The residents of the Bear Sanctuary Belitsa in the southwest of Bulgaria vary in age – from six months to 35 years – but, unfortunately, their life stories are all too similar. Bred in captivity, shackled, living under adverse conditions. Over the past two decades, dozens of rescued brown bears from Bulgaria, Serbia, Albania, and North Macedonia have started their new lives in Belitsa, located in a remote corner of the Rila Mountains. Its existence was made possible due to a partnership between Brigitte Bardot, famous both for her movies and animal rights activism, and the local Four Paws Foundation.
The bear park
“The animals feel great here. The park is an oasis for them,” tells 3Seas Europe Velichka Trichkova, responsible for public relations at the bear sanctuary. “Currently, some 18 brown bears live in the park. The oldest, Natasha, is 35 years old and the youngest resident, Teddy, is only six months old. We rescued him from a zoo in North Macedonia, where he was living in a very small cage.”
Designed by experts in the field of bear behavior and habits, the sanctuary provides ample space for residents to roam on 12 hectares of land without being interrupted by nosy visitors. There are 3-4 bears per sector of the park, each sector covering about 37 acres. In addition to natural perks, such as meadows, sunny spots, and forests, bears also have access to two swimming pools, their favorite summer hangout. As in nature, they also have their own dens.
The bear sanctuary directly responded to a popular attraction that for years has been raising concerns in Bulgaria and beyond – the exploitation of dancing bears. In the 20th century, walking in towns and cities across Eastern Europe, one could stumble upon a chained bear whose job was to entertain spectators for a coin or two.
Belitsa: the dancing bears, rescued
Before becoming dancing bears, the baby bears were taken from their mothers in the wild, kept in isolation, and trained for entertainment by their new owners. Dancing to the music their owners would play on traditional instruments, the bears would also perform extra tricks for the daredevils in the audience, namely, stepping delicately on them as a lucky charm for good health. Occasionally, the bears could also receive a kiss from the members of the audience, all for cash, of course.
The village of Yagoda, near the city of Stara Zagora in southern Bulgaria, is still known for the largest number of bear cubs. For years, the dancing bears would have provided a living for families in this area. Finally, a ban on such practices was put in place in 1998. In 2007, the last dancing bears were brought to their new home in Belitsa, and for the first time in their lives, they had the opportunity to demonstrate their wild instincts and innate behavior, suppressed in their slavery.
Funeral for the (living) bear
“Years ago, the owner of one bear came to visit. Although the bear was blind, he recognized his former master. The man handed him an apple through the fence to eat, but the animal refused. It associated the gesture with something quite traumatic,” shares Velichka Trichkova. As new bears move into the sanctuary, the visits by former owners have ceased to spare animals more stress.

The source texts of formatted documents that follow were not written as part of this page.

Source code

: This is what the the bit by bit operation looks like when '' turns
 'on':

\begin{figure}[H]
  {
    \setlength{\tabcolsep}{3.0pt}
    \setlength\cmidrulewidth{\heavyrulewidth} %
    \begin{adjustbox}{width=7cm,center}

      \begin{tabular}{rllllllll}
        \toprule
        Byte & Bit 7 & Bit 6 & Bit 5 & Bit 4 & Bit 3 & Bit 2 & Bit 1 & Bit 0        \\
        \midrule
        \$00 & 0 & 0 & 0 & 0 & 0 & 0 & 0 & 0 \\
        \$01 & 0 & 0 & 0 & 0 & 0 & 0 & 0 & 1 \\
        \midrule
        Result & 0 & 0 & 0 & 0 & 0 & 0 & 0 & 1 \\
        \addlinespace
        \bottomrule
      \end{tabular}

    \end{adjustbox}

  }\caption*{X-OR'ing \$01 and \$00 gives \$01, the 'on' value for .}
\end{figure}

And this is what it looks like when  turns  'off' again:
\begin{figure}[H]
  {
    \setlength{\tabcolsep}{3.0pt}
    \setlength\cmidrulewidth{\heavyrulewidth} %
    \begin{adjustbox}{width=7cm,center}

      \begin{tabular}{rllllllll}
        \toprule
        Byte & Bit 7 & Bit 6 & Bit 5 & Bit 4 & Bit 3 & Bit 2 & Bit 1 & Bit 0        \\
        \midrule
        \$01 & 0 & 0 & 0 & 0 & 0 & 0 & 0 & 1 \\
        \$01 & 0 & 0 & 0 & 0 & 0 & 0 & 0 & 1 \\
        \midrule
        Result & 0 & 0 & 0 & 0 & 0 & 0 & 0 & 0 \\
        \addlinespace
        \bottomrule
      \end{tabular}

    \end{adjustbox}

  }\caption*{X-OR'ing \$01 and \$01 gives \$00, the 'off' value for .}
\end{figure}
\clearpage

The separation has proved difficult for the families who were keeping the bears, despite being paid up to 5,000 EUR for each rescued bear. To mark the separation, the families would organize funeral-like ceremonies, with women weeping as if they had lost a close relative. The bear owners would even cut down the tree to which the animal was tied to help them forget that their bear was taken away.
Some of the bear masters turned to training monkeys instead, but that didn’t last long. Now, they’ve moved on to producing wooden spoons and blaming Brigitte Bardot for taking away their livelihood. The residents of the sanctuary in Belitsa would beg to differ.